--- Data listing Enclosed Below ---
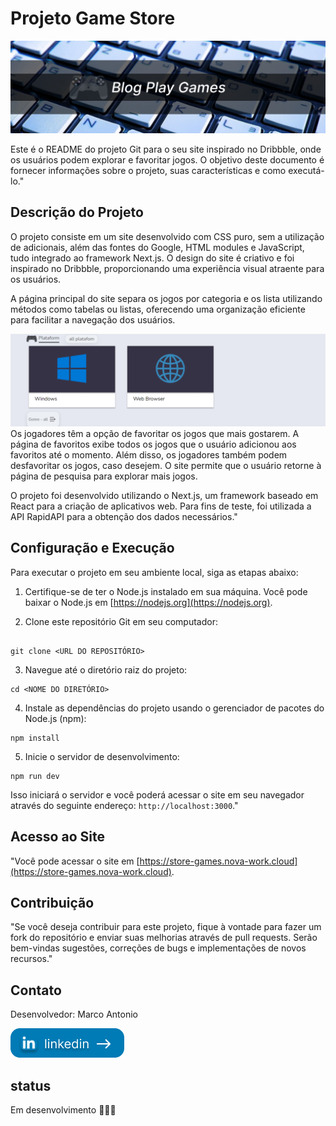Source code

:# Projeto Game Store

![img](/images_readme/gitImage.png)

Este é o README do projeto Git para o seu site inspirado no Dribbble, onde os usuários podem explorar e favoritar jogos. O objetivo deste documento é fornecer informações sobre o projeto, suas características e como executá-lo."

## Descrição do Projeto

O projeto consiste em um site desenvolvido com CSS puro, sem a utilização de adicionais, além das fontes do Google, HTML modules e JavaScript, tudo integrado ao framework Next.js. O design do site é criativo e foi inspirado no Dribbble, proporcionando uma experiência visual atraente para os usuários.

A página principal do site separa os jogos por categoria e os lista utilizando métodos como tabelas ou listas, oferecendo uma organização eficiente para facilitar a navegação dos usuários.

![img](/images_readme/image_readme_1.png)
Os jogadores têm a opção de favoritar os jogos que mais gostarem. A página de favoritos exibe todos os jogos que o usuário adicionou aos favoritos até o momento. Além disso, os jogadores também podem desfavoritar os jogos, caso desejem. O site permite que o usuário retorne à página de pesquisa para explorar mais jogos.

O projeto foi desenvolvido utilizando o Next.js, um framework baseado em React para a criação de aplicativos web. Para fins de teste, foi utilizada a API RapidAPI para a obtenção dos dados necessários."

## Configuração e Execução

Para executar o projeto em seu ambiente local, siga as etapas abaixo:

1. Certifique-se de ter o Node.js instalado em sua máquina. Você pode baixar o Node.js em [https://nodejs.org](https://nodejs.org).

2. Clone este repositório Git em seu computador:

```

git clone <URL DO REPOSITÓRIO>

```

3. Navegue até o diretório raiz do projeto:

```
cd <NOME DO DIRETÓRIO>
```

4. Instale as dependências do projeto usando o gerenciador de pacotes do Node.js (npm):

```
npm install
```

5. Inicie o servidor de desenvolvimento:

```
npm run dev
```

Isso iniciará o servidor e você poderá acessar o site em seu navegador através do seguinte endereço: `http://localhost:3000`."

## Acesso ao Site

"Você pode acessar o site em [https://store-games.nova-work.cloud](https://store-games.nova-work.cloud).

## Contribuição

"Se você deseja contribuir para este projeto, fique à vontade para fazer um fork do repositório e enviar suas melhorias através de pull requests. Serão bem-vindas sugestões, correções de bugs e implementações de novos recursos."

## Contato

Desenvolvedor: Marco Antonio

[![img](/images_readme/icon_get_to.png)](https://www.linkedin.com/in/marco-antonio-aa3024233)

## status

Em desenvolvimento 🚧🚧🚧
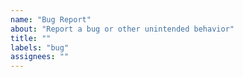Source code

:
 ```yaml
---
name: "Bug Report"
about: "Report a bug or other unintended behavior"
title: ""
labels: "bug"
assignees: ""
---
```


<!--
BEFORE opening an issue, please confirm the following:
 - There is not an open (or closed) issue for this bug.
 - There is not a fixed merged and awaiting release (the online editor will
   generally not have the latest commits).
 - If you're unsure please ask me (@WillBAnders) via Discord.

WHEN opening an issue, please do the following:
 - Include a meaningful description of the bug and the expected behavior.
 - Include an example program that can be used to reproduce the bug.

AFTER opening an issue, please do the following:
 - Keep an eye out for comments and respond in a timely fashion, particularly
   regarding clarifying information needed to triage the issue.
 - If your issue has not been triaged (say after a few days), tag me on Discord
   as a reminder. I will try to keep the issue updated on status, but fixing the
   bug itself may take time.
    - I will _not_ close issues as stale so long as I can reproduce it.
-->
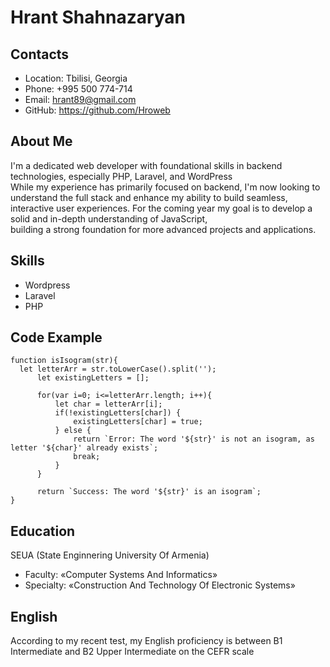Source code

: # Hrant Shahnazaryan

## Contacts
- Location: Tbilisi, Georgia
- Phone: +995 500 774-714
- Email: hrant89@gmail.com
- GitHub: https://github.com/Hroweb

## About Me
I'm a dedicated web developer with foundational skills in backend technologies, especially PHP, Laravel, and WordPress \
While my experience has primarily focused on backend, I'm now looking to understand the full stack and enhance my ability to build seamless, interactive user experiences.
For the coming year my goal is to develop a solid and in-depth understanding of JavaScript, \
building a strong foundation for more advanced projects and applications.

## Skills
- Wordpress
- Laravel
- PHP

## Code Example
```
function isIsogram(str){
  let letterArr = str.toLowerCase().split('');
      let existingLetters = [];
      
      for(var i=0; i<=letterArr.length; i++){
          let char = letterArr[i];
          if(!existingLetters[char]) {
              existingLetters[char] = true;
          } else {
              return `Error: The word '${str}' is not an isogram, as letter '${char}' already exists`;
              break;
          }
      }
      
      return `Success: The word '${str}' is an isogram`;
}
```

## Education
SEUA (State Enginnering University Of Armenia)
- Faculty: «Computer Systems And Informatics»
- Specialty: «Construction And Technology Of Electronic Systems»

## English
According to my recent test, my English proficiency is between B1 Intermediate and B2 Upper Intermediate on the CEFR scale
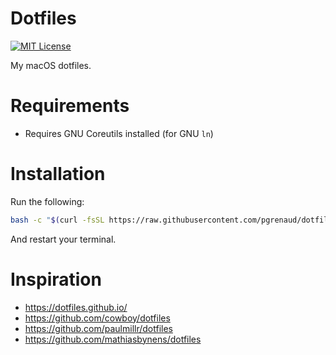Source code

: Dotfiles
========

[![MIT License](https://img.shields.io/badge/license-MIT-8469ad.svg)](https://tldrlegal.com/license/mit-license)

My macOS dotfiles.

Requirements
============

* Requires GNU Coreutils installed (for GNU `ln`)

Installation
============

Run the following:

```bash
bash -c "$(curl -fsSL https://raw.githubusercontent.com/pgrenaud/dotfiles/master/install)"
```

And restart your terminal.

Inspiration
===========

* https://dotfiles.github.io/
* https://github.com/cowboy/dotfiles
* https://github.com/paulmillr/dotfiles
* https://github.com/mathiasbynens/dotfiles
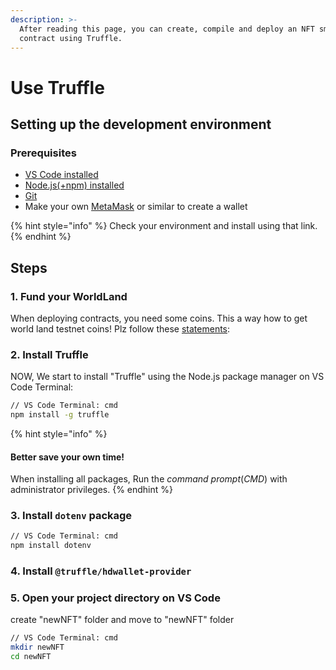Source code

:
 ```yaml
---
description: >-
  After reading this page, you can create, compile and deploy an NFT smart
  contract using Truffle.
---
```


# Use Truffle

## Setting up the development environment

### Prerequisites

* [VS Code installed](https://code.visualstudio.com/download)
* [Node.js(+npm) installed](https://nodejs.org/en/)
* [Git](https://git-scm.com/downloads)
* Make your own [MetaMask](https://drive.google.com/file/d/1fHLjr5VJfe\_HaSFClLPb-psawsxb0SAo/view) or similar to create a wallet

{% hint style="info" %}
Check your environment and install using that link.
{% endhint %}

## Steps

### 1. Fund your WorldLand

When deploying contracts, you need some coins. This a way how to get world land testnet coins! Plz follow these [statements](https://ethworldland.gitbook.io/ethereum-worldland/use/how-to-send-and-receive-coins.):

### 2. Install Truffle

NOW, We start to install "Truffle" using the Node.js package manager on VS Code Terminal:

```bash
// VS Code Terminal: cmd
npm install -g truffle
```

{% hint style="info" %}
#### Better save your own time!

When installing all packages, Run the _command prompt_(_CMD_) with administrator privileges.
{% endhint %}

### 3. Install `dotenv` package&#x20;

```bash
// VS Code Terminal: cmd
npm install dotenv
```

### 4. Install `@truffle/hdwallet-provider`

### 5. Open your project directory on VS Code

create "newNFT" folder and move to "newNFT" folder

```bash
// VS Code Terminal: cmd
mkdir newNFT
cd newNFT
```

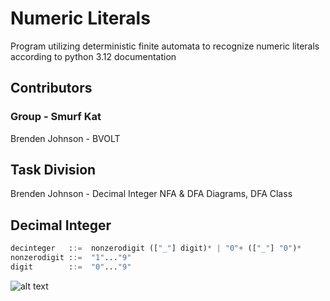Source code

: # Numeric Literals
Program utilizing deterministic finite automata to recognize numeric literals according to python 3.12 documentation

## Contributors 
### Group - Smurf Kat
Brenden Johnson - BVOLT

## Task Division
Brenden Johnson - Decimal Integer NFA & DFA Diagrams, DFA Class

## Decimal Integer

```python
decinteger   ::=  nonzerodigit (["_"] digit)* | "0"+ (["_"] "0")*
nonzerodigit ::=  "1"..."9"
digit        ::=  "0"..."9"
```

![alt text](relative%20path/DecIntDFA.jpg?raw=true)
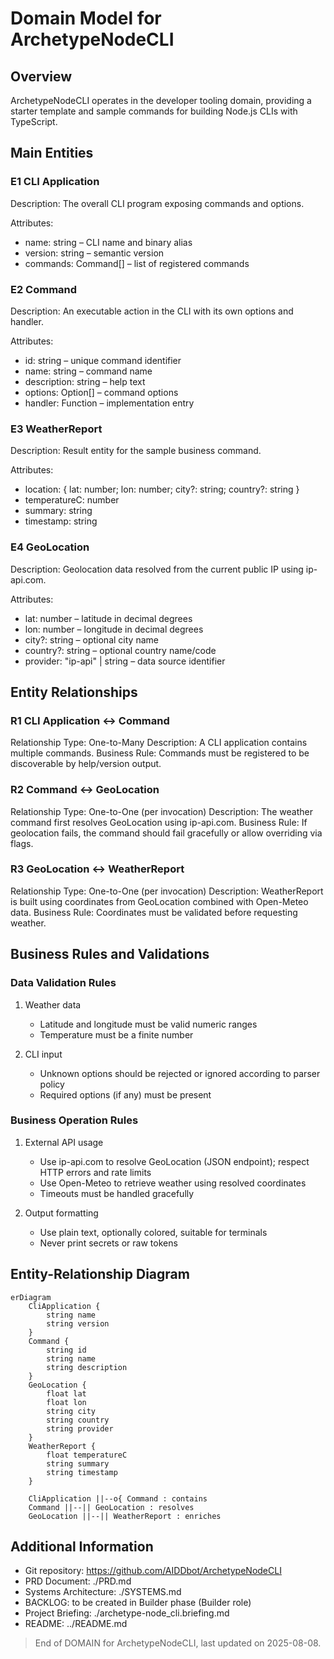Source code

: # Domain Model for ArchetypeNodeCLI

## Overview

ArchetypeNodeCLI operates in the developer tooling domain, providing a starter template and sample commands for building Node.js CLIs with TypeScript.

## Main Entities

### E1 CLI Application

Description: The overall CLI program exposing commands and options.

Attributes:
- name: string – CLI name and binary alias
- version: string – semantic version
- commands: Command[] – list of registered commands

### E2 Command

Description: An executable action in the CLI with its own options and handler.

Attributes:
- id: string – unique command identifier
- name: string – command name
- description: string – help text
- options: Option[] – command options
- handler: Function – implementation entry

### E3 WeatherReport

Description: Result entity for the sample business command.

Attributes:
- location: { lat: number; lon: number; city?: string; country?: string }
- temperatureC: number
- summary: string
- timestamp: string

### E4 GeoLocation

Description: Geolocation data resolved from the current public IP using ip-api.com.

Attributes:
- lat: number – latitude in decimal degrees
- lon: number – longitude in decimal degrees
- city?: string – optional city name
- country?: string – optional country name/code
- provider: "ip-api" | string – data source identifier

## Entity Relationships

### R1 CLI Application ↔ Command

Relationship Type: One-to-Many
Description: A CLI application contains multiple commands.
Business Rule: Commands must be registered to be discoverable by help/version output.

### R2 Command ↔ GeoLocation

Relationship Type: One-to-One (per invocation)
Description: The weather command first resolves GeoLocation using ip-api.com.
Business Rule: If geolocation fails, the command should fail gracefully or allow overriding via flags.

### R3 GeoLocation ↔ WeatherReport

Relationship Type: One-to-One (per invocation)
Description: WeatherReport is built using coordinates from GeoLocation combined with Open-Meteo data.
Business Rule: Coordinates must be validated before requesting weather.

## Business Rules and Validations

### Data Validation Rules

1. Weather data
   - Latitude and longitude must be valid numeric ranges
   - Temperature must be a finite number

2. CLI input
   - Unknown options should be rejected or ignored according to parser policy
   - Required options (if any) must be present

### Business Operation Rules

1. External API usage
    - Use ip-api.com to resolve GeoLocation (JSON endpoint); respect HTTP errors and rate limits
    - Use Open-Meteo to retrieve weather using resolved coordinates
    - Timeouts must be handled gracefully

2. Output formatting
   - Use plain text, optionally colored, suitable for terminals
   - Never print secrets or raw tokens

## Entity-Relationship Diagram

```mermaid
erDiagram
    CliApplication {
        string name
        string version
    }
    Command {
        string id
        string name
        string description
    }
    GeoLocation {
        float lat
        float lon
        string city
        string country
        string provider
    }
    WeatherReport {
        float temperatureC
        string summary
        string timestamp
    }

    CliApplication ||--o{ Command : contains
    Command ||--|| GeoLocation : resolves
    GeoLocation ||--|| WeatherReport : enriches
```

## Additional Information

- Git repository: https://github.com/AIDDbot/ArchetypeNodeCLI
- PRD Document: ./PRD.md
- Systems Architecture: ./SYSTEMS.md
 - BACKLOG: to be created in Builder phase (Builder role)
 - Project Briefing: ./archetype-node_cli.briefing.md
 - README: ../README.md

> End of DOMAIN for ArchetypeNodeCLI, last updated on 2025-08-08.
--- End of Enclosed Data listing ---
■ **Problem statement**
Wherever the string "usuários" appears in the data above, copy the line it sits in.

■ **Result**
Este é o README do projeto Git para o seu site inspirado no Dribbble, onde os usuários podem explorar e favoritar jogos. O objetivo deste documento é fornecer informações sobre o projeto, suas características e como executá-lo."
O projeto consiste em um site desenvolvido com CSS puro, sem a utilização de adicionais, além das fontes do Google, HTML modules e JavaScript, tudo integrado ao framework Next.js. O design do site é criativo e foi inspirado no Dribbble, proporcionando uma experiência visual atraente para os usuários.
A página principal do site separa os jogos por categoria e os lista utilizando métodos como tabelas ou listas, oferecendo uma organização eficiente para facilitar a navegação dos usuários.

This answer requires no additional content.